▶ [To do] Write all of the entries out again exactly.
Segment Open
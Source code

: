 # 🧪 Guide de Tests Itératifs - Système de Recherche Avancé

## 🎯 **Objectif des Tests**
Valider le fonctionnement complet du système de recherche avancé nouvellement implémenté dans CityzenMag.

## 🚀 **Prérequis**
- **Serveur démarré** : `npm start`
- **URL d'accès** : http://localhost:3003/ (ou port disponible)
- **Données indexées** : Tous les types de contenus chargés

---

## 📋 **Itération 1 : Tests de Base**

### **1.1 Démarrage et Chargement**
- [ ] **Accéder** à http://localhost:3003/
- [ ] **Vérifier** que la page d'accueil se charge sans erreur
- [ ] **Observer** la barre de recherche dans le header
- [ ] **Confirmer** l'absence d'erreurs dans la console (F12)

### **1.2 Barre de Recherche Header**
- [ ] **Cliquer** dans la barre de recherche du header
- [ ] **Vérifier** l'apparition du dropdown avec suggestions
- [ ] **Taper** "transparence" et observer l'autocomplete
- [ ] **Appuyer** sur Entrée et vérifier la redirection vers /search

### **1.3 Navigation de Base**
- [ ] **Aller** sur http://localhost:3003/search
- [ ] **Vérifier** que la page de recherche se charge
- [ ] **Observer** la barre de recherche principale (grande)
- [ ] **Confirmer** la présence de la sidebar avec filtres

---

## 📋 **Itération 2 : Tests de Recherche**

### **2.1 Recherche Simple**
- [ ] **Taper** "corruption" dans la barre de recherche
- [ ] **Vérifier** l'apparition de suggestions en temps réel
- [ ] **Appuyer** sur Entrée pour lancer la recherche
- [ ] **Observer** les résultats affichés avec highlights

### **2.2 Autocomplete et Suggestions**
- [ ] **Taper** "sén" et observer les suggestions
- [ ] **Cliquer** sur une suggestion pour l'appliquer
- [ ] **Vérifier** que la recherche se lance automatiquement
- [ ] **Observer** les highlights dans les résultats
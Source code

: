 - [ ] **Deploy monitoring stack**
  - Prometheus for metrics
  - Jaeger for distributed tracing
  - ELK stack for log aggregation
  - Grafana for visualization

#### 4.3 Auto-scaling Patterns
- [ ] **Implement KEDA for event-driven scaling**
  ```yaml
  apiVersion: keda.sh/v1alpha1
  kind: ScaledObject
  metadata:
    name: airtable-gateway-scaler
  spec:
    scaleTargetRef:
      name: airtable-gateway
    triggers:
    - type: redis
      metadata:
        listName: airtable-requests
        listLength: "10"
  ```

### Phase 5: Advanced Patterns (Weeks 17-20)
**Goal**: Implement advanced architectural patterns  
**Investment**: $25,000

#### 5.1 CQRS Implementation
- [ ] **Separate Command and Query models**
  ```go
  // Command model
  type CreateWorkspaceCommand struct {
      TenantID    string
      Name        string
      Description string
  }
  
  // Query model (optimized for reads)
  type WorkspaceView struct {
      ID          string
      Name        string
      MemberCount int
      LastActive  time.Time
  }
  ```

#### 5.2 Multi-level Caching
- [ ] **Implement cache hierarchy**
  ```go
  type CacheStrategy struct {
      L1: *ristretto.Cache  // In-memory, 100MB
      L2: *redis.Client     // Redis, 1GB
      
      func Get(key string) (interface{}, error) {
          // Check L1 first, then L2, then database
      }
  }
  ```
Segment Closed
▶ [Written reply]
Source code

: # 🧪 Guide de Tests Itératifs - Système de Recherche Avancé

## 🎯 **Objectif des Tests**
Valider le fonctionnement complet du système de recherche avancé nouvellement implémenté dans CityzenMag.

## 🚀 **Prérequis**
- **Serveur démarré** : `npm start`
- **URL d'accès** : http://localhost:3003/ (ou port disponible)
- **Données indexées** : Tous les types de contenus chargés

---

## 📋 **Itération 1 : Tests de Base**

### **1.1 Démarrage et Chargement**
- [ ] **Accéder** à http://localhost:3003/
- [ ] **Vérifier** que la page d'accueil se charge sans erreur
- [ ] **Observer** la barre de recherche dans le header
- [ ] **Confirmer** l'absence d'erreurs dans la console (F12)

### **1.2 Barre de Recherche Header**
- [ ] **Cliquer** dans la barre de recherche du header
- [ ] **Vérifier** l'apparition du dropdown avec suggestions
- [ ] **Taper** "transparence" et observer l'autocomplete
- [ ] **Appuyer** sur Entrée et vérifier la redirection vers /search

### **1.3 Navigation de Base**
- [ ] **Aller** sur http://localhost:3003/search
- [ ] **Vérifier** que la page de recherche se charge
- [ ] **Observer** la barre de recherche principale (grande)
- [ ] **Confirmer** la présence de la sidebar avec filtres

---

## 📋 **Itération 2 : Tests de Recherche**

### **2.1 Recherche Simple**
- [ ] **Taper** "corruption" dans la barre de recherche
- [ ] **Vérifier** l'apparition de suggestions en temps réel
- [ ] **Appuyer** sur Entrée pour lancer la recherche
- [ ] **Observer** les résultats affichés avec highlights

### **2.2 Autocomplete et Suggestions**
- [ ] **Taper** "sén" et observer les suggestions
- [ ] **Cliquer** sur une suggestion pour l'appliquer
- [ ] **Vérifier** que la recherche se lance automatiquement
- [ ] **Observer** les highlights dans les résultats
Source code

: - [ ] **Deploy monitoring stack**
  - Prometheus for metrics
  - Jaeger for distributed tracing
  - ELK stack for log aggregation
  - Grafana for visualization

#### 4.3 Auto-scaling Patterns
- [ ] **Implement KEDA for event-driven scaling**
  ```yaml
  apiVersion: keda.sh/v1alpha1
  kind: ScaledObject
  metadata:
    name: airtable-gateway-scaler
  spec:
    scaleTargetRef:
      name: airtable-gateway
    triggers:
    - type: redis
      metadata:
        listName: airtable-requests
        listLength: "10"
  ```

### Phase 5: Advanced Patterns (Weeks 17-20)
**Goal**: Implement advanced architectural patterns  
**Investment**: $25,000

#### 5.1 CQRS Implementation
- [ ] **Separate Command and Query models**
  ```go
  // Command model
  type CreateWorkspaceCommand struct {
      TenantID    string
      Name        string
      Description string
  }
  
  // Query model (optimized for reads)
  type WorkspaceView struct {
      ID          string
      Name        string
      MemberCount int
      LastActive  time.Time
  }
  ```

#### 5.2 Multi-level Caching
- [ ] **Implement cache hierarchy**
  ```go
  type CacheStrategy struct {
      L1: *ristretto.Cache  // In-memory, 100MB
      L2: *redis.Client     // Redis, 1GB
      
      func Get(key string) (interface{}, error) {
          // Check L1 first, then L2, then database
      }
  }
  ```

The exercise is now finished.